Aim of the task: In the listing below, how many lines include "modificar"? Give the number and no other text.

Recorded information:

<<<<

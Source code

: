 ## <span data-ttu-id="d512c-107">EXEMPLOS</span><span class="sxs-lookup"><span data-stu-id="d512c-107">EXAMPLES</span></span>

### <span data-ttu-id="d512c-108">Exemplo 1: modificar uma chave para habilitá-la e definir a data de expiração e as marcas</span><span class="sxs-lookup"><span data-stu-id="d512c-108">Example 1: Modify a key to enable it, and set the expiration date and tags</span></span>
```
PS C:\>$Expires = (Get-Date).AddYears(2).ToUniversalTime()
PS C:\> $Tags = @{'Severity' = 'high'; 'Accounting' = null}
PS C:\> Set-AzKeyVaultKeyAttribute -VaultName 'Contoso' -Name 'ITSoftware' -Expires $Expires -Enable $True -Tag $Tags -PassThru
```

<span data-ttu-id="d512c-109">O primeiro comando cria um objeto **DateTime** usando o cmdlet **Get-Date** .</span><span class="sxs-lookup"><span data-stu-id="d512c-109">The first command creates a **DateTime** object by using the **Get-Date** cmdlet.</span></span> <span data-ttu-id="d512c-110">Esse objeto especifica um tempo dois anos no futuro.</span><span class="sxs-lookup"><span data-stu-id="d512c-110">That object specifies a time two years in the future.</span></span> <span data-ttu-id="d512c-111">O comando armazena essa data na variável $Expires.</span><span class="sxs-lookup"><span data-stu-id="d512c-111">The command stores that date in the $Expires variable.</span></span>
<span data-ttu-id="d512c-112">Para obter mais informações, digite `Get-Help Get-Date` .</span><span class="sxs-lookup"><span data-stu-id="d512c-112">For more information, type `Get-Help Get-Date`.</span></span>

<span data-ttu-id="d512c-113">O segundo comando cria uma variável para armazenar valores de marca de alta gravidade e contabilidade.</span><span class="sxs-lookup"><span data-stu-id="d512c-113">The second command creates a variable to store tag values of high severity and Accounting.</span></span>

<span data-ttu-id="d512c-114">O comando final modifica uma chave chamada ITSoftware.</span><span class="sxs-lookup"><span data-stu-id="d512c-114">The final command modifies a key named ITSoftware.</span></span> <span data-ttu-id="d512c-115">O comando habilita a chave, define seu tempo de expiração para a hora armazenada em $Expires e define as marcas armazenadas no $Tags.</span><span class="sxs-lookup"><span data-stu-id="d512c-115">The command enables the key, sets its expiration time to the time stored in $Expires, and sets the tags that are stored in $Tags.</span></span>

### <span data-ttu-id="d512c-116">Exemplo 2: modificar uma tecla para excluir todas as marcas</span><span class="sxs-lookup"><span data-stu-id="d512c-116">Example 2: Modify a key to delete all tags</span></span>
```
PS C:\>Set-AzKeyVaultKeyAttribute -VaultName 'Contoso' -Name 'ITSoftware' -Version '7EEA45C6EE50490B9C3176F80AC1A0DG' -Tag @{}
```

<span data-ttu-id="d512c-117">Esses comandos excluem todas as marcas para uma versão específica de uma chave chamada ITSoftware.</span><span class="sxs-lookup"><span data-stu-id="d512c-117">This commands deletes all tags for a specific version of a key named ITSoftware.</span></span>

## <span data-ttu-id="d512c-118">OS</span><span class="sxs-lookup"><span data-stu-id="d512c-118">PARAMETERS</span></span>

>>>>
<<<<

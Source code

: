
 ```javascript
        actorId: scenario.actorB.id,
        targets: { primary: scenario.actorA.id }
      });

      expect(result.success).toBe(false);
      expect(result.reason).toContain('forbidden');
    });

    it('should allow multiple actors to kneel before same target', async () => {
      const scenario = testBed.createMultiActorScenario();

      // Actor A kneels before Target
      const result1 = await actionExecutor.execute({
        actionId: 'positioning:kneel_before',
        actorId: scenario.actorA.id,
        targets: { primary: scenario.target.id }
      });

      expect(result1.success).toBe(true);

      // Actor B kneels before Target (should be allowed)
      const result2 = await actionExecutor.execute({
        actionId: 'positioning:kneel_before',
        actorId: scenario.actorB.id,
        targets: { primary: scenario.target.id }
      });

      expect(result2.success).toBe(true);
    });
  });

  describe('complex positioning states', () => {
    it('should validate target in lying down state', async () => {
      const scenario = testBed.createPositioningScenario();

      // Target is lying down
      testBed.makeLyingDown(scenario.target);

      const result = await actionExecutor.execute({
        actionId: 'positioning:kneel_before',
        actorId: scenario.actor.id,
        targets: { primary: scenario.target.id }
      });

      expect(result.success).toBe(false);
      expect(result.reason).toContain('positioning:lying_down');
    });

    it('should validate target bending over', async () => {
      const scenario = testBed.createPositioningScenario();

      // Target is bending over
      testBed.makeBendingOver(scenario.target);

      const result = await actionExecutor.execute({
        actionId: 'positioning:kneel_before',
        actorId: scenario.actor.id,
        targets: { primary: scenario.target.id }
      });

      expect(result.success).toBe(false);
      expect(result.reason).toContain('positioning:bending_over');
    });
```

>>>>

Exercise result: 2